Blacks claimed that the sums set out in Sara’s certificates for the years 2017/18 and 2018/19 were excessive and included costs not covered by the service charge provisions in the lease. On that basis Blacks withheld payment and built up service charge arrears of over £400,000.
Sara issued a claim against Blacks in the High Court. The High Court agreed with Blacks’ argument that the certificates issued by Sara were conclusive as to the costs incurred by Sara, but not conclusive in terms of Blacks’ liability to pay those costs. In other words Blacks argued that they were not obliged to pay until the dispute concerning the amount certified by Sara had been resolved.
Sara appealed to the Court of Appeal. The Court of Appeal took a different view to the High Court and held that the certificate was conclusive as to the costs incurred and the sums which Blacks must pay.

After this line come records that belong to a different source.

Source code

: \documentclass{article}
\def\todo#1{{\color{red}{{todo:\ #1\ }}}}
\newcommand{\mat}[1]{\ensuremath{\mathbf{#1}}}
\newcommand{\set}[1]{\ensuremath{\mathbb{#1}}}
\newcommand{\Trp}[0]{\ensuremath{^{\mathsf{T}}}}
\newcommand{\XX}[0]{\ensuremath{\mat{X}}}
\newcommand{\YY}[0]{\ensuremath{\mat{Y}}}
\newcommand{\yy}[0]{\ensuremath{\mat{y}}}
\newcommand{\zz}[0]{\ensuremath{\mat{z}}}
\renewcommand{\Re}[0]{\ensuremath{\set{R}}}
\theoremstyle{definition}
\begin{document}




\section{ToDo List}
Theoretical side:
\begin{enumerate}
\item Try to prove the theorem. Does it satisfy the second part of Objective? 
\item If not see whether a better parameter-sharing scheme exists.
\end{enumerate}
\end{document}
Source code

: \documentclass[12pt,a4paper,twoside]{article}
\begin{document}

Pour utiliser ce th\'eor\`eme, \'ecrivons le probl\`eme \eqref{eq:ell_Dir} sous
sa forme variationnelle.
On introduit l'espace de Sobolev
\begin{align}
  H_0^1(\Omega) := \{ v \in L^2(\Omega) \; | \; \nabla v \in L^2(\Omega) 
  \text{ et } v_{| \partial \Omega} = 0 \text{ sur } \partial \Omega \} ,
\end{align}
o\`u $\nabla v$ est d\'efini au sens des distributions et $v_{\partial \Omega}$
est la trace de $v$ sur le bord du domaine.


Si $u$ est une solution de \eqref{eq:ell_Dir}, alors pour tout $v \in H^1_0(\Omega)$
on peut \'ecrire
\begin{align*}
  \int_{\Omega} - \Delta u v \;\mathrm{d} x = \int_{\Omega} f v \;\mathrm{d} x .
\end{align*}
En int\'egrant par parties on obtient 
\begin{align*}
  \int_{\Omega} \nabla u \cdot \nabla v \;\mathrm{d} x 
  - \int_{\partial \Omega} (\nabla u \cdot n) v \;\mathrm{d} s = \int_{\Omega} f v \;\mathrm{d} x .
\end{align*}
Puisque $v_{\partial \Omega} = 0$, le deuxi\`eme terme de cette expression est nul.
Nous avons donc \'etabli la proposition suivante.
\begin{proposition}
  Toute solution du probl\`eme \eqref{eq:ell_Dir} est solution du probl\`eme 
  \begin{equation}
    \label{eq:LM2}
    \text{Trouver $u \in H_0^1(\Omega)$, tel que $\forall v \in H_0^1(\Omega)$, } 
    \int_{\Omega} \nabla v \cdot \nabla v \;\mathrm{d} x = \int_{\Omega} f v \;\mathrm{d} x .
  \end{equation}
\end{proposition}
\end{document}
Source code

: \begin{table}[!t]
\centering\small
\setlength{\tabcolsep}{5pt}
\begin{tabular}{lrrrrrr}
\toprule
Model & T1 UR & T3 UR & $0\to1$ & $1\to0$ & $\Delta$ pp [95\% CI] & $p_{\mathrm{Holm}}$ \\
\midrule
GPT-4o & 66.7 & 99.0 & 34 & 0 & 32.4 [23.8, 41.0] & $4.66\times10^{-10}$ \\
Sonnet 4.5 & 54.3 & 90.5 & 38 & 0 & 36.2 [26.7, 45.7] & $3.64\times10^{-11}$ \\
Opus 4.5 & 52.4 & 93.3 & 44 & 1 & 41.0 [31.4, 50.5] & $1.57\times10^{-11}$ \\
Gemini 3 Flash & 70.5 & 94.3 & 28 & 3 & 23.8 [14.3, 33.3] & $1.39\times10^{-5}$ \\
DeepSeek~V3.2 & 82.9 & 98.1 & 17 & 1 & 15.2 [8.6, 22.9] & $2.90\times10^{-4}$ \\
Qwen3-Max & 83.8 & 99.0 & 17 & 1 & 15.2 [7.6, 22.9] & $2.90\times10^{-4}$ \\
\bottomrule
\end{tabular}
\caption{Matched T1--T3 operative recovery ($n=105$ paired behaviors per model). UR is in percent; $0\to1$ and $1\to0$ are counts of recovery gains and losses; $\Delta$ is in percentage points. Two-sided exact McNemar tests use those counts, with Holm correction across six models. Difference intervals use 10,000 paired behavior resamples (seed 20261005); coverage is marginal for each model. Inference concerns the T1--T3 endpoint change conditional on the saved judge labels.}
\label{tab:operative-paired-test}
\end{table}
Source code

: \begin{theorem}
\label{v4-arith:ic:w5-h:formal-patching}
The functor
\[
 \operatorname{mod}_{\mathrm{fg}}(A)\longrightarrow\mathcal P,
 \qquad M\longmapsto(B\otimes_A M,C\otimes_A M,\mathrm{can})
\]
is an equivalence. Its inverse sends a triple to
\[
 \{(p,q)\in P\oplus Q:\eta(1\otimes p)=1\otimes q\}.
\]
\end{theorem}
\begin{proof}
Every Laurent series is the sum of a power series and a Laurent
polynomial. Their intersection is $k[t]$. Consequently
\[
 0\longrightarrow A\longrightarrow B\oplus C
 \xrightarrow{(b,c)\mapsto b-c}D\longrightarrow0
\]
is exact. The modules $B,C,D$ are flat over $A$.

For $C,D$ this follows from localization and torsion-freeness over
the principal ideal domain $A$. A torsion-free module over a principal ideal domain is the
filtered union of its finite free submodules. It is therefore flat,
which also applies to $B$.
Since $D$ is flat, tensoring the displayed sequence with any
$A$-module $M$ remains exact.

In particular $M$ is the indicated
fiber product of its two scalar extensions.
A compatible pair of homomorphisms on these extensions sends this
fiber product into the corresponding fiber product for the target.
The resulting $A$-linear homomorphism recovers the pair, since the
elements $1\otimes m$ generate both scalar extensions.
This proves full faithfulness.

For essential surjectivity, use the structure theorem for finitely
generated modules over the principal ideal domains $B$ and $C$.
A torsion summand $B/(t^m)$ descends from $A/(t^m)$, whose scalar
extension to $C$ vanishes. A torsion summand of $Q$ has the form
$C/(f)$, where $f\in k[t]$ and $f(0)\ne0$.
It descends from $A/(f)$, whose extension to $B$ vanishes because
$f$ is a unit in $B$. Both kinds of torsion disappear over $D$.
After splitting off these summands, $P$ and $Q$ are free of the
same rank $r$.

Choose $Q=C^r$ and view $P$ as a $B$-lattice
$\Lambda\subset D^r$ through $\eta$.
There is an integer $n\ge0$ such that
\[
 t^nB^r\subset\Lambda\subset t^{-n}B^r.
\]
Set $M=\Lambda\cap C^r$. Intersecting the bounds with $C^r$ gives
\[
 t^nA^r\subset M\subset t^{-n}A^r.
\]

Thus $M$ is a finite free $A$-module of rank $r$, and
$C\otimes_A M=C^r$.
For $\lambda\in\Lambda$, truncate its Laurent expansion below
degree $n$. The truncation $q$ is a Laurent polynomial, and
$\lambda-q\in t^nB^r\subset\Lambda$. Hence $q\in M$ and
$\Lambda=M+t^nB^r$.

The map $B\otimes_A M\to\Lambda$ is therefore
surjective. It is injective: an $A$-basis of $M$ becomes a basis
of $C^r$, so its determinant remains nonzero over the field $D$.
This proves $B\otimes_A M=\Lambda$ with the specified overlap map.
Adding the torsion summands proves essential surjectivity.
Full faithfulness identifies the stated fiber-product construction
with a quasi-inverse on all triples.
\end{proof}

Blacks appealed to the Supreme Court. The Supreme Court decided Sara’s certificate was conclusive as to the costs incurred and the sum payable by Blacks but not conclusive evidence of Blacks underlying liability. Commercial service charges are rarely reviewed by the Supreme Court and the result of this decision meant that Blacks were obliged to pay to Sara the amounts set out in the certificate; however Blacks were not precluded from seeking reimbursement of payments made in respect of costs which had not been properly charged. In other words, instead of a “pay now, argue never” outcome, based on the wording of the lease, the Supreme Court took a “pay now, argue later” approach.
In reaching the above decision, the Supreme Court sought to strike a balance between the interests of a landlord who wishes to recover payment without delay so as to protect cash flow, whilst still giving the tenant the opportunity to challenge the certificate. The Supreme Court’s decision is based on the particular wording of the Sara lease. The Court took into account the interplay between the different parts of the lease including the detailed provision for expert determination of the service charge and the tenant’s right to inspect documents on which the certificate was produced. The interaction between these provisions gave potential to alter the amount payable by the tenant meaning that the amount certified was not fixed and unchangeable and was therefore open to challenge by the tenant after payment had been made.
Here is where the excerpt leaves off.